**Requirement**
Extract every line below that contains the word "editing".
(Excerpted data)
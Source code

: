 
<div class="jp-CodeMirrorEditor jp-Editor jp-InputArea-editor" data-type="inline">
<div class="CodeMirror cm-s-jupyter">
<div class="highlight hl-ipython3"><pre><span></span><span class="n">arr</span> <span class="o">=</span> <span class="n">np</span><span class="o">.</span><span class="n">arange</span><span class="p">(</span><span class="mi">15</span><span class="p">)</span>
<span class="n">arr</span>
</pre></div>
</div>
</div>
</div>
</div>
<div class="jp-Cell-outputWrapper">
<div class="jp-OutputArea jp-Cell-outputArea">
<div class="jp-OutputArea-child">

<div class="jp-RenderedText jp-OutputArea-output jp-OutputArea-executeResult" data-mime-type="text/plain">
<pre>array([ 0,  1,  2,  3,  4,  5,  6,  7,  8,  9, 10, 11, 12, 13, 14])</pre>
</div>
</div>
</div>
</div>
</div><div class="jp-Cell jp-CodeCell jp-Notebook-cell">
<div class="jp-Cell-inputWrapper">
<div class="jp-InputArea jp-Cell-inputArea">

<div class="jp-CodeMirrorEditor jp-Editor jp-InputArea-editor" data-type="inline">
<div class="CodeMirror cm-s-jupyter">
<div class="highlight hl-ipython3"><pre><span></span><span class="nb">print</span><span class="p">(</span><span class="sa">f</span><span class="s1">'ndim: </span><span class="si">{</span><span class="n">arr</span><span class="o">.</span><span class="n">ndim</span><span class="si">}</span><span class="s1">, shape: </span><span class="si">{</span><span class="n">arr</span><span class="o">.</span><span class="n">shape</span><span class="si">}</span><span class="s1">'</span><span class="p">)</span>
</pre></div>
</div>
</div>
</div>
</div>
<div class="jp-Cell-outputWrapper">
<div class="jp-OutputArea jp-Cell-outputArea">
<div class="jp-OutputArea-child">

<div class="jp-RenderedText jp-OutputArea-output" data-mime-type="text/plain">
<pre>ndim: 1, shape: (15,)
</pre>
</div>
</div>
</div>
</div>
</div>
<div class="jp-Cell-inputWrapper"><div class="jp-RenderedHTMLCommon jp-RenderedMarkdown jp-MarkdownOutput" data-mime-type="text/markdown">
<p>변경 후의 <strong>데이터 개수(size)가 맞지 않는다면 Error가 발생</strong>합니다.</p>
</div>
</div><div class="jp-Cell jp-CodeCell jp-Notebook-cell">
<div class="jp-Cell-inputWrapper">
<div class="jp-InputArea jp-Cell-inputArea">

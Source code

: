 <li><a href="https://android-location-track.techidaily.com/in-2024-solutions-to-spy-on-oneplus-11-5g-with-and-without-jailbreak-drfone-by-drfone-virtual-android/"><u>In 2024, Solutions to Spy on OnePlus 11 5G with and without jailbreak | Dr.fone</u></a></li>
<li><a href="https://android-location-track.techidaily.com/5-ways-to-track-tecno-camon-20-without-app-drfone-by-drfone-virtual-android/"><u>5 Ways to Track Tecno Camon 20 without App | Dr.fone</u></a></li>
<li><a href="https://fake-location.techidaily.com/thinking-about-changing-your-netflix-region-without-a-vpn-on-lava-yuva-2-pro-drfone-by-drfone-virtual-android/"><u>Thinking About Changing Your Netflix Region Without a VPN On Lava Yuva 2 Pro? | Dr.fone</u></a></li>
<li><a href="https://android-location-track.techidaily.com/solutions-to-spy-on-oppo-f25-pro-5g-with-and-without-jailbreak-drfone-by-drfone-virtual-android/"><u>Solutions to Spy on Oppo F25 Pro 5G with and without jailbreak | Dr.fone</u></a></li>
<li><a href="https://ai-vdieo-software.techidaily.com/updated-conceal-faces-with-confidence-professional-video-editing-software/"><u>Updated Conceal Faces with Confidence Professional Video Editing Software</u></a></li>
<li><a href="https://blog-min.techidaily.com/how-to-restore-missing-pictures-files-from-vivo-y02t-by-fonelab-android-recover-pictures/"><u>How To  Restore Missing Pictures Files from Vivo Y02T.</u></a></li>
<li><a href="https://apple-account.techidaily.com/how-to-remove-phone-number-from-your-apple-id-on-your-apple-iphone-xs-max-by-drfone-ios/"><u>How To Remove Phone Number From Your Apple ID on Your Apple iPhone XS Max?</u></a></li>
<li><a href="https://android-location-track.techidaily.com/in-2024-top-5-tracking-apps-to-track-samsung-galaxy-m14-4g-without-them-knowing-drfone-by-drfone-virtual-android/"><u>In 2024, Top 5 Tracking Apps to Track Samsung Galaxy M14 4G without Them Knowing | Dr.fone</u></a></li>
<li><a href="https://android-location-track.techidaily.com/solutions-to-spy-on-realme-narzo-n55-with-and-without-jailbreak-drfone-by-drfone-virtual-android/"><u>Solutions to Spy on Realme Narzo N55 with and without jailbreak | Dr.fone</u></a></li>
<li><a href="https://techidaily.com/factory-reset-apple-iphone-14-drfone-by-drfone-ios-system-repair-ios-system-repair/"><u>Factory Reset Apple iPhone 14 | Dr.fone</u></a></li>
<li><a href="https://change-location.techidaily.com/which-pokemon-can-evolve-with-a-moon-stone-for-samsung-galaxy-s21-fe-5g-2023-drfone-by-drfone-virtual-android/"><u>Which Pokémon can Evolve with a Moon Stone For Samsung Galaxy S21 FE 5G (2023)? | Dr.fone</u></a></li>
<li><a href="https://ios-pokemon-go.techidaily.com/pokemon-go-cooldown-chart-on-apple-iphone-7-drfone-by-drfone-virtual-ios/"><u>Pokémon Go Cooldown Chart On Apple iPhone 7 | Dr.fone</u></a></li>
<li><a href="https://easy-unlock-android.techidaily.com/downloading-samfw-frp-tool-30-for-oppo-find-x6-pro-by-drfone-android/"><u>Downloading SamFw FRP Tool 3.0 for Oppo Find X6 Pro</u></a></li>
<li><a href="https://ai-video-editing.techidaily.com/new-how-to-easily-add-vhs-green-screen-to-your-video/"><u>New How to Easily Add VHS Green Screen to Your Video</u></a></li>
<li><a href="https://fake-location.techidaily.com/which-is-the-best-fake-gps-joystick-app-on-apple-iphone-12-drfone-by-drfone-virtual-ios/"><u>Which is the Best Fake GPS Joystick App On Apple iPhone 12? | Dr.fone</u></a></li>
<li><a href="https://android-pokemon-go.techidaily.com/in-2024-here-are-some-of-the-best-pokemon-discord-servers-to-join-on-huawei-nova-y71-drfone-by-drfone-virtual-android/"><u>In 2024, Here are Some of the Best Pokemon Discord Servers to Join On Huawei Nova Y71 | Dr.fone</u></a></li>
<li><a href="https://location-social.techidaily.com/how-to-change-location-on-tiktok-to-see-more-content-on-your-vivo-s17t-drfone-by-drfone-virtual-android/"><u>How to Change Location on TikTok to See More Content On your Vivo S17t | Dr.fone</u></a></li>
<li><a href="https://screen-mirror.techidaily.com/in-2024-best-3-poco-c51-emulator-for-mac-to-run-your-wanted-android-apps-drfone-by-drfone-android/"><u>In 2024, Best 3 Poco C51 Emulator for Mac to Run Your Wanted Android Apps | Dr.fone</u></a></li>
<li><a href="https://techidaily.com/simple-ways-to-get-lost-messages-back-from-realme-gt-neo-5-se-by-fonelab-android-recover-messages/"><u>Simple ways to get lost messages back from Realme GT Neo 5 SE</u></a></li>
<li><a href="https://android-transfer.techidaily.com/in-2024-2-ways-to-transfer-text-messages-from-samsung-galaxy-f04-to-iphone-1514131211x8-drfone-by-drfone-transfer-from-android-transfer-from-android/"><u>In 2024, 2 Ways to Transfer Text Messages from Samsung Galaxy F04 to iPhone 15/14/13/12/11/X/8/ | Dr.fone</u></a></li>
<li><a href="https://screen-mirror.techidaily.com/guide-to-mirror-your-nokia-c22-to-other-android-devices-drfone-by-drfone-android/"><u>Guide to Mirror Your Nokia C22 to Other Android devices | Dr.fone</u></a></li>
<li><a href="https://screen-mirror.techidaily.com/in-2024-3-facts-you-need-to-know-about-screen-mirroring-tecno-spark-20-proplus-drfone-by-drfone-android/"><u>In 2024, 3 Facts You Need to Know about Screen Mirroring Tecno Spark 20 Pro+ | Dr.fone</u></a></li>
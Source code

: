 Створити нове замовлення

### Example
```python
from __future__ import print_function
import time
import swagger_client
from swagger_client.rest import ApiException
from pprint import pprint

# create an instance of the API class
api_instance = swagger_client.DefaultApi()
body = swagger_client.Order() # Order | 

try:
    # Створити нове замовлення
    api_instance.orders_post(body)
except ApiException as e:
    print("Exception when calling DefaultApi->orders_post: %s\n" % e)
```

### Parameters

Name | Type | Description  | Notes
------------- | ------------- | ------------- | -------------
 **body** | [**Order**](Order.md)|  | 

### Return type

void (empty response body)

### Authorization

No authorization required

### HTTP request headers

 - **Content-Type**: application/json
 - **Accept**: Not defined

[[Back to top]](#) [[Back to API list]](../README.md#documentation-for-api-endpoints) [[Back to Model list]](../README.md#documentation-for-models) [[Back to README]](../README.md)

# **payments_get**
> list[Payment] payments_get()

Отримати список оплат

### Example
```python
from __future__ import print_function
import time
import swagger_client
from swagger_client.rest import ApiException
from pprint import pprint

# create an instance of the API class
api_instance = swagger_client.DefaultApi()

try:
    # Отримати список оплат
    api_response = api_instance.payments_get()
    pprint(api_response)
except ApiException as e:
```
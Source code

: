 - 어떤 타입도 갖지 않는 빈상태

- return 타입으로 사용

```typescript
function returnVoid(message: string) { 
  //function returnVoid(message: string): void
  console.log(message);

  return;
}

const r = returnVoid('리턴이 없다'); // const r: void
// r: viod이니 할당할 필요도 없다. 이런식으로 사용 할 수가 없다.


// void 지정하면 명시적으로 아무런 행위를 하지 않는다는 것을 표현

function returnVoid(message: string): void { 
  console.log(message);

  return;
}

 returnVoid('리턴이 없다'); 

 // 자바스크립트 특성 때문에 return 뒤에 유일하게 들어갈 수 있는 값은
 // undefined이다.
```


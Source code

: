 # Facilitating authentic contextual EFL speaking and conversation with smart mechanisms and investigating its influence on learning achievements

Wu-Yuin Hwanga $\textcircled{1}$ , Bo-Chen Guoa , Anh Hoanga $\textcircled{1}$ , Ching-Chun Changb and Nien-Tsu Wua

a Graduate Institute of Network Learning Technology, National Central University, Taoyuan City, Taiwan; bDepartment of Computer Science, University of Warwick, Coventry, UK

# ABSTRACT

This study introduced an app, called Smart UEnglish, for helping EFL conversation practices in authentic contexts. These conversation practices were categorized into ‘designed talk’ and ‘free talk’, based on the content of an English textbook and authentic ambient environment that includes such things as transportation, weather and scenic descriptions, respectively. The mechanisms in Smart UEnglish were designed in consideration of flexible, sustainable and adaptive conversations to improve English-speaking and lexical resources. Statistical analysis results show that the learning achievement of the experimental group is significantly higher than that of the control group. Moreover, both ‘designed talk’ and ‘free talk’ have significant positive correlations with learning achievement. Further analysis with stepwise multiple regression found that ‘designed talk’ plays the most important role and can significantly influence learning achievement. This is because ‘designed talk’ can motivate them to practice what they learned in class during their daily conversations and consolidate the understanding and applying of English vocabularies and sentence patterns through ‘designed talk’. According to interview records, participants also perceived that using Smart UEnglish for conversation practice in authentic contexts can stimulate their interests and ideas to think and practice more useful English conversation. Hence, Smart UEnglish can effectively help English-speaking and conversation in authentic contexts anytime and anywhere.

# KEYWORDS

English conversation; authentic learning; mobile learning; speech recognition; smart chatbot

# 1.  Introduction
(End Excerpted data)
**Result of the exercise**
<li><a href="https://ai-vdieo-software.techidaily.com/updated-conceal-faces-with-confidence-professional-video-editing-software/"><u>Updated Conceal Faces with Confidence Professional Video Editing Software</u></a></li>
<li><a href="https://ai-video-editing.techidaily.com/new-how-to-easily-add-vhs-green-screen-to-your-video/"><u>New How to Easily Add VHS Green Screen to Your Video</u></a></li>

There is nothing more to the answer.